Не все были убийцами
Шрифт:
“Я не женат”, - ответил офицер. Он не спускал глаз с матери.
“Может, ему не по вкусу моя стряпня, и он хочет от меня избавиться”, - вмешалась в разговор Кэте.
“Разве я не говорил вам много раз, что ваши супы не имеют себе равных? А ваши котлеты? А жареный картофель? А кофе? Кстати, вы давно обещали дать мне рецепт вашего жареного картофеля”.
“Ладно, сделаю”, - ответила Кэте.
– “Вы получите рецепт, а за это вы оставите меня здесь, в этой кухне. Видите ли, отсюда до Вальдесру я добираюсь на своем мотоцикле за пятнадцать минут. А в своем домике после напряженного рабочего дня я могу
Мать по-прежнему держала свою руку на руке офицера.
“Я совсем не знал, что вам так хорошо здесь”. Его голос был теперь гораздо спокойнее. “А ведь вы наверняка тоже хорошо готовите!” - обернулся он к матери.
“Да, пожалуй. Во всяком случае, готовку я никогда я не считала своим злейшим врагом”.
“А кто же ваш злейший враг?”
“Вы это знаете”.
“Нет, не знаю”.
“С кем мы сейчас сражаемся?”
“Со всеми”, - засмеявшись, ответил офицер.
“Мои злейшие враги - англичане и американцы”, - сказала мать.
“Почему именно они?” Мне показалось, что ответ матери удивил его.
“Потому что они разрушают наши города. Потому что почти каждую ночь мы не имеем покоя. А теперь они совершают налеты даже днем!”

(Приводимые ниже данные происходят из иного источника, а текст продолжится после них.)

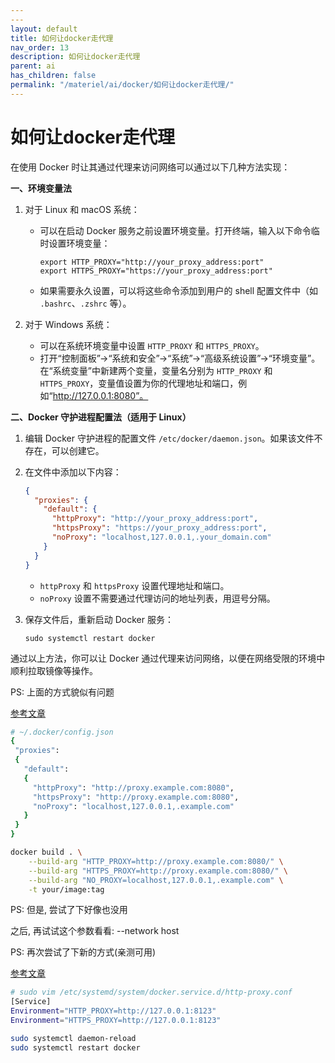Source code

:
 ```yaml
---
---
layout: default
title: 如何让docker走代理
nav_order: 13
description: 如何让docker走代理
parent: ai
has_children: false
permalink: "/materiel/ai/docker/如何让docker走代理/"
---
```


# 如何让docker走代理

在使用 Docker 时让其通过代理来访问网络可以通过以下几种方法实现：

**一、环境变量法**

1. 对于 Linux 和 macOS 系统：
   - 可以在启动 Docker 服务之前设置环境变量。打开终端，输入以下命令临时设置环境变量：
     ```
     export HTTP_PROXY="http://your_proxy_address:port"
     export HTTPS_PROXY="https://your_proxy_address:port"
     ```
   - 如果需要永久设置，可以将这些命令添加到用户的 shell 配置文件中（如 `.bashrc`、`.zshrc` 等）。

2. 对于 Windows 系统：
   - 可以在系统环境变量中设置 `HTTP_PROXY` 和 `HTTPS_PROXY`。
   - 打开“控制面板”->“系统和安全”->“系统”->“高级系统设置”->“环境变量”。在“系统变量”中新建两个变量，变量名分别为 `HTTP_PROXY` 和 `HTTPS_PROXY`，变量值设置为你的代理地址和端口，例如“http://127.0.0.1:8080”。

**二、Docker 守护进程配置法（适用于 Linux）**

1. 编辑 Docker 守护进程的配置文件 `/etc/docker/daemon.json`。如果该文件不存在，可以创建它。
2. 在文件中添加以下内容：
   ```json
   {
     "proxies": {
       "default": {
         "httpProxy": "http://your_proxy_address:port",
         "httpsProxy": "https://your_proxy_address:port",
         "noProxy": "localhost,127.0.0.1,.your_domain.com"
       }
     }
   }
   ```
   - `httpProxy` 和 `httpsProxy` 设置代理地址和端口。
   - `noProxy` 设置不需要通过代理访问的地址列表，用逗号分隔。

3. 保存文件后，重新启动 Docker 服务：
   ```
   sudo systemctl restart docker
   ```

通过以上方法，你可以让 Docker 通过代理来访问网络，以便在网络受限的环境中顺利拉取镜像等操作。


PS: 上面的方式貌似有问题

[参考文章](https://cloud.tencent.com/developer/article/1806455)

```bash
# ~/.docker/config.json
{
 "proxies":
 {
   "default":
   {
     "httpProxy": "http://proxy.example.com:8080",
     "httpsProxy": "http://proxy.example.com:8080",
     "noProxy": "localhost,127.0.0.1,.example.com"
   }
 }
}
```

```bash
docker build . \
    --build-arg "HTTP_PROXY=http://proxy.example.com:8080/" \
    --build-arg "HTTPS_PROXY=http://proxy.example.com:8080/" \
    --build-arg "NO_PROXY=localhost,127.0.0.1,.example.com" \
    -t your/image:tag
```

PS: 但是, 尝试了下好像也没用

之后, 再试试这个参数看看: --network host

PS: 再次尝试了下新的方式(亲测可用)

[参考文章](https://neucrack.com/p/286)

```bash
# sudo vim /etc/systemd/system/docker.service.d/http-proxy.conf
[Service]
Environment="HTTP_PROXY=http://127.0.0.1:8123"
Environment="HTTPS_PROXY=http://127.0.0.1:8123"
```

```bash
sudo systemctl daemon-reload
sudo systemctl restart docker

```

“Я хочу вам кое-что сказать”. Офицер ласково погладил руку матери. “Наши злейшие враги - русские. И англичане, и американцы имеют все-таки германские корни. Они некоторым образом приходятся нам родственниками. Наши враждебно настроенные к нам братья, если так можно выразиться. Фюрер уладит этот конфликт. Когда с русскими будет покончено, все снова встанет на свои места. Они опять станут нашими друзьями, потому что мы спасем их от большевистской чумы”.
“От еврейско-большевистской чумы”, - уточнила Эрна, взглянув на мать.
“Совершенно верно - от еврейско-большевистской чумы”, - повторил офицер.
– “Если мы их раздавим, это решит все остальные проблемы. А мы раздавим их, можете не сомневаться”.
“Мы раздавим их”, - повторила мать. Ее лицо приняло решительное выражение. “Мы раздавим их”.
“Прекрасно, что вы так безоговорочно верите в нашу победу”, - восхищенно произнес офицер.
“Да. Я верю в нашу победу. Безоговорочно”.
“С поддержкой таких женщин с нами ничего не случится. Такие женщины, как вы, вливают в нас новые силы, поддерживают наш боевой дух”.
Он встал и поднял свой бокал. “За нашу окончательную победу!” - провозгласил он.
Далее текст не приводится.